— Information provided —

◇ ◇ ◇ ◇

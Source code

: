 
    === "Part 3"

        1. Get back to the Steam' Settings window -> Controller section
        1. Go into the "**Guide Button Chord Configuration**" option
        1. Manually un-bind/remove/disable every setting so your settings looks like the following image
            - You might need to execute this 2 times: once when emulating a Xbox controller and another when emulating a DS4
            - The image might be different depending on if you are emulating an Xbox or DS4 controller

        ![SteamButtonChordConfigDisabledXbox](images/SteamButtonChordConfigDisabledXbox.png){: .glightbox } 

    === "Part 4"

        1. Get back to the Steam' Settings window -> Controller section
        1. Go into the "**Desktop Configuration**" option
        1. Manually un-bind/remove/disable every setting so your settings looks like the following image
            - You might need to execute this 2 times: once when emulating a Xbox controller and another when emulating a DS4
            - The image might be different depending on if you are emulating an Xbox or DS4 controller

◇ ◇ ◇ ◇

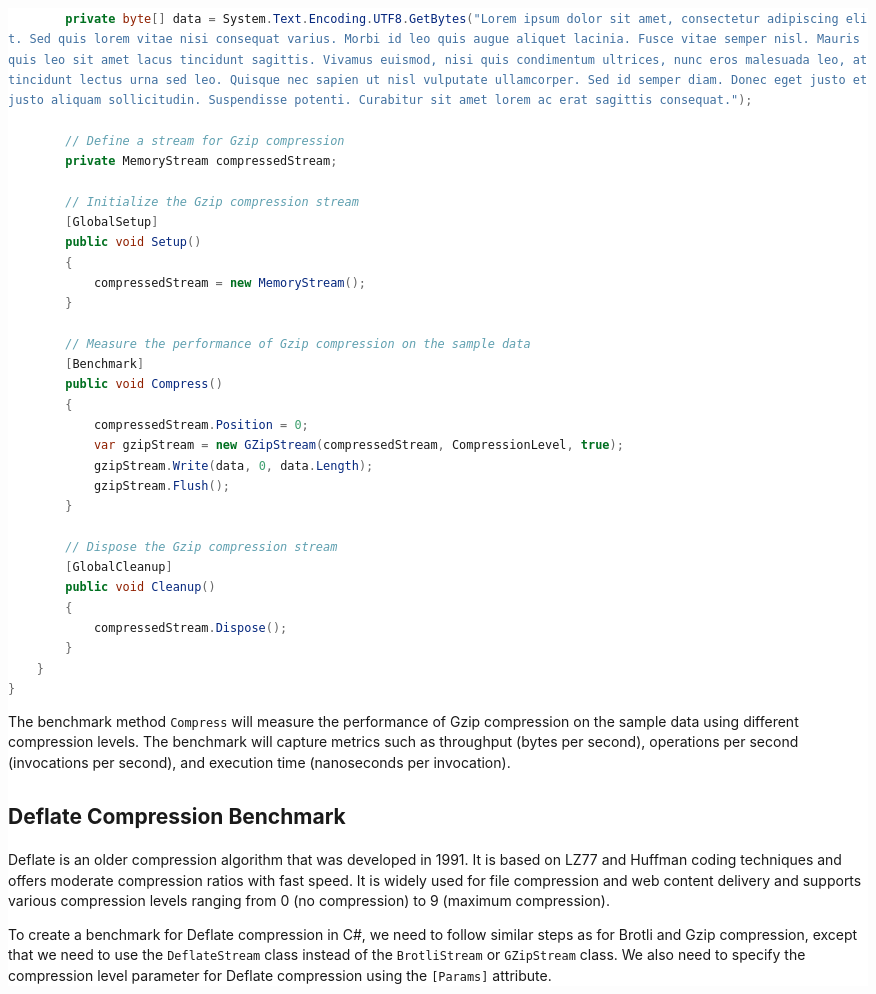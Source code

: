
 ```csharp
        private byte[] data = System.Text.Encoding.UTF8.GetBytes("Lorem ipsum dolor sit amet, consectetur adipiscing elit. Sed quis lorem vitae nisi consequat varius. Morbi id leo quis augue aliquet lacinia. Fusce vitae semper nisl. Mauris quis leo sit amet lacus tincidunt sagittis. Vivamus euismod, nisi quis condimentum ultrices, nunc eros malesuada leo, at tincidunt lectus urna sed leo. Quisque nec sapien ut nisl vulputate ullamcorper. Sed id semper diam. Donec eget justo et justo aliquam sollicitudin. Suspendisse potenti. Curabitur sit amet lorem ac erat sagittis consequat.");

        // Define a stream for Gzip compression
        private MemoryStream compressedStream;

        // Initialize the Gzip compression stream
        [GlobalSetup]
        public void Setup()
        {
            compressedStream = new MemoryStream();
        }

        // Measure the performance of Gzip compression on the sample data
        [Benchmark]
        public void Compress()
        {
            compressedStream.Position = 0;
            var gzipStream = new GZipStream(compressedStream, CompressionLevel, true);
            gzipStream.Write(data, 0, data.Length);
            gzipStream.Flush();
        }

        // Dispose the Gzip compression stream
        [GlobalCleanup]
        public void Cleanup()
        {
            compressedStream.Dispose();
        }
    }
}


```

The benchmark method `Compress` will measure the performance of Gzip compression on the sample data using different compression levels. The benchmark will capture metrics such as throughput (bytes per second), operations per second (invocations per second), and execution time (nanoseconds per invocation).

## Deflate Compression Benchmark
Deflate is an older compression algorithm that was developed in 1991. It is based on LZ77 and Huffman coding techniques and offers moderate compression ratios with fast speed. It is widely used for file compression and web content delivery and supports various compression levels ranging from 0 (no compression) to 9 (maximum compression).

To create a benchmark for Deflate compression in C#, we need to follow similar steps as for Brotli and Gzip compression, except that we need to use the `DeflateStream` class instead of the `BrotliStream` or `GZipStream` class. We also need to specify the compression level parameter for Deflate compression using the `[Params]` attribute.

◇ ◇ ◇ ◇

— The task —
Repeat, exactly as they stand above, the lines from the line with "## Deflate Compression Benchmark" to the line with "To create a", both lines included.

— Output —
## Deflate Compression Benchmark
Deflate is an older compression algorithm that was developed in 1991. It is based on LZ77 and Huffman coding techniques and offers moderate compression ratios with fast speed. It is widely used for file compression and web content delivery and supports various compression levels ranging from 0 (no compression) to 9 (maximum compression).

To create a benchmark for Deflate compression in C#, we need to follow similar steps as for Brotli and Gzip compression, except that we need to use the `DeflateStream` class instead of the `BrotliStream` or `GZipStream` class. We also need to specify the compression level parameter for Deflate compression using the `[Params]` attribute.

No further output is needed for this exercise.